Misinformation posted online about the COVID-19 vaccine was associated with hesitancy toward inoculation and lower vaccination rates in some geographical areas of the United States, according to a paper written by a team of researchers from Indiana University's Observatory on Social Media, known as OSoMe.
"Online misinformation is linked to early COVID-19 vaccination hesitancy and refusal," published April 26 in the journal Nature Scientific Reports, also found that counties whose residents were more hesitant to receive vaccinations were more likely to have a higher number of Republican voters or Black residents.
The research was a collaboration between OSoMe and the Polytechnic University of Milan in Italy. The researchers studied the relationship between misinformation, behaviors and health outcomes, specifically the way COVID-19 vaccination rates and vaccine hesitancy correlate with levels of misinformation online.
"Misinformation is generally assumed to have a big impact on behavior, but there are few studies that investigate this topic," said John Bryden, executive director of OSoMe. "We hope this work adds to the picture."
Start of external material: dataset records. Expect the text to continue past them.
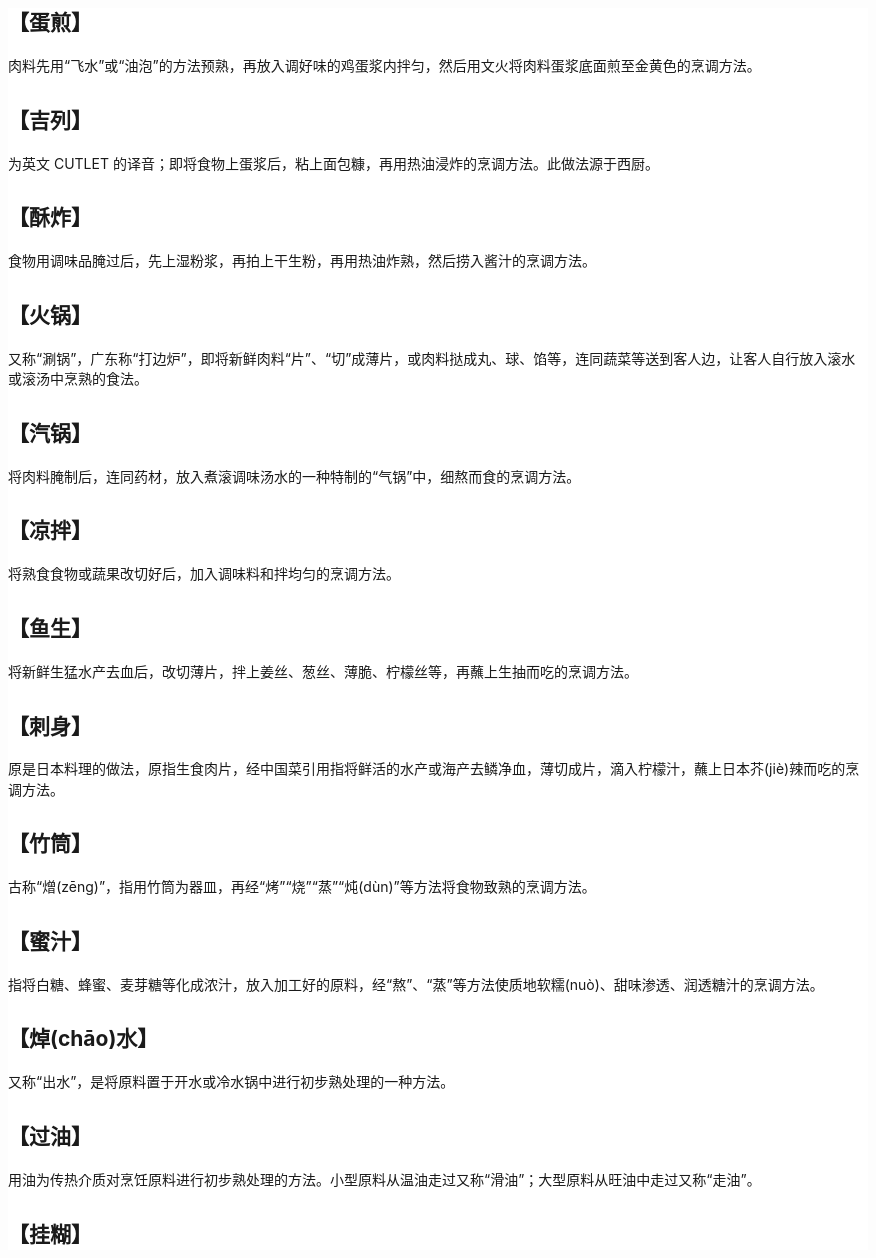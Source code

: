 ## 【蛋煎】

肉料先用“飞水”或“油泡”的方法预熟，再放入调好味的鸡蛋浆内拌匀，然后用文火将肉料蛋浆底面煎至金黄色的烹调方法。

## 【吉列】

为英文 CUTLET 的译音；即将食物上蛋浆后，粘上面包糠，再用热油浸炸的烹调方法。此做法源于西厨。

## 【酥炸】

食物用调味品腌过后，先上湿粉浆，再拍上干生粉，再用热油炸熟，然后捞入酱汁的烹调方法。

## 【火锅】

又称“涮锅”，广东称“打边炉”，即将新鲜肉料“片”、“切”成薄片，或肉料挞成丸、球、馅等，连同蔬菜等送到客人边，让客人自行放入滚水或滚汤中烹熟的食法。

## 【汽锅】

将肉料腌制后，连同药材，放入煮滚调味汤水的一种特制的“气锅”中，细熬而食的烹调方法。

## 【凉拌】

将熟食食物或蔬果改切好后，加入调味料和拌均匀的烹调方法。

## 【鱼生】

将新鲜生猛水产去血后，改切薄片，拌上姜丝、葱丝、薄脆、柠檬丝等，再蘸上生抽而吃的烹调方法。

## 【刺身】

原是日本料理的做法，原指生食肉片，经中国菜引用指将鲜活的水产或海产去鳞净血，薄切成片，滴入柠檬汁，蘸上日本芥(jiè)辣而吃的烹调方法。

## 【竹筒】

古称“熷(zēng)”，指用竹筒为器皿，再经“烤”“烧”“蒸”“炖(dùn)”等方法将食物致熟的烹调方法。

## 【蜜汁】

指将白糖、蜂蜜、麦芽糖等化成浓汁，放入加工好的原料，经“熬”、“蒸”等方法使质地软糯(nuò)、甜味渗透、润透糖汁的烹调方法。

## 【焯(chāo)水】

又称“出水”，是将原料置于开水或冷水锅中进行初步熟处理的一种方法。

## 【过油】

用油为传热介质对烹饪原料进行初步熟处理的方法。小型原料从温油走过又称“滑油”；大型原料从旺油中走过又称“走油”。

## 【挂糊】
Bryden said the researchers considered the question of how misinformation affects vaccination behavior after seeing a lot of misinformation posted online during the vaccine rollout and wondering why some states were lagging behind others in vaccination rates.
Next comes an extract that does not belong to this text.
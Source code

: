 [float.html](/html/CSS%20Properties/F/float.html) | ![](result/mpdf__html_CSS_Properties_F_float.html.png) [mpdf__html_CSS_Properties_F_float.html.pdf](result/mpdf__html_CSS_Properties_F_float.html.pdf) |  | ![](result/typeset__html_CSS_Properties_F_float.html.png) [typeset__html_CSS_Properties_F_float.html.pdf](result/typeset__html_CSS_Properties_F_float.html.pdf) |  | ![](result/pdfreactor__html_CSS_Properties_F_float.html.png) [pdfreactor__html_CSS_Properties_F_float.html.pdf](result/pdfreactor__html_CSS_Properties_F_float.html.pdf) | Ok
In 2021, the OSoMe team developed CoVaxxy, a publicly available dashboard, to explore the relationship between misinformation on Twitter and attitudes about COVID-19 vaccines. They used CoVaxxy to collect data from Twitter from Jan. 4 to March 25, 2021. The timeline was chosen because once the vaccine became available to everyone, the issue was no longer supply but demand, said Filippo Menczer, director of OSoMe.
Vaccination has been the key to fighting the SARS-CoV-2 coronavirus, and populations must reach a threshold rate to achieve herd immunity. However, examples of misinformation about the COVID-19 vaccine have included claims that they genetically manipulate the population, or contain microchips that interact with 5G networks, the researchers said in the paper.
Misinformation was identified by considering tweets that contained links to articles from a list of low-credibility sources, as compiled by a politically neutral third party.
The researchers also collected vaccine hesitancy results from surveys posted on Facebook, and obtained state- and county-level vaccination rates from the Centers for Disease Control and Prevention. Vaccine uptake was measured by the number of daily vaccinations in each state from March 19 to 25, 2021, according to CDC measurements.
More than 22 million individual responses to daily surveys on Facebook in February and March 2021 found high levels of vaccine hesitancy, with about 40 to 47 percent of American adults hesitant to take the COVID-19 vaccine, the researchers wrote.
The research found that political partisanship was strongly associated with lower vaccination rates, notably in conservative regions. Republican-majority states and counties showed higher levels of misinformation, greater vaccine hesitancy and lower vaccination rates.
"It was not initially obvious that there would be a connection with politics, but it turned out to be," Menczer said.
Ethnicity also had a big impact on hesitancy, with Black Americans having a lower vaccination rate. Historical disparities in how Black people and other minorities have been treated in the U.S. health care system compared to white people could have been an additional factor contributing to hesitancy and lower vaccination rates, Menczer said.
The study, for the time period examined, confirmed previous results that linked a number of factors to COVID-19 vaccine hesitancy, the researchers said, with hesitancy rates in the U.S. highest among three groups: African Americans, women and conservatives.
The researchers wrote that the data predict COVID-19 will remain a problem in the U.S., and they explain the importance of combating misinformation.
"While people have a constitutional right to free speech, it is important to maintain an environment where individuals have access to good information that benefits public health," the researchers said.
Francesco Pierri, the paper's first author and a post-doctoral researcher in the Department of Electronics, Information and Bioengineering at the Polytechnic University of Milan, was brought into the research as a visiting scholar at OSoMe because of his research on understanding the spread of misinformation, disinformation and digital misbehavior in online social networks.
The paper's other authors were Matthew R. DeVerna, Kai-Cheng Yang and Alessandro Flammini, from OSoMe, and Brea L. Perry, from the Department of Sociology in the IU Bloomington College of Arts and Sciences.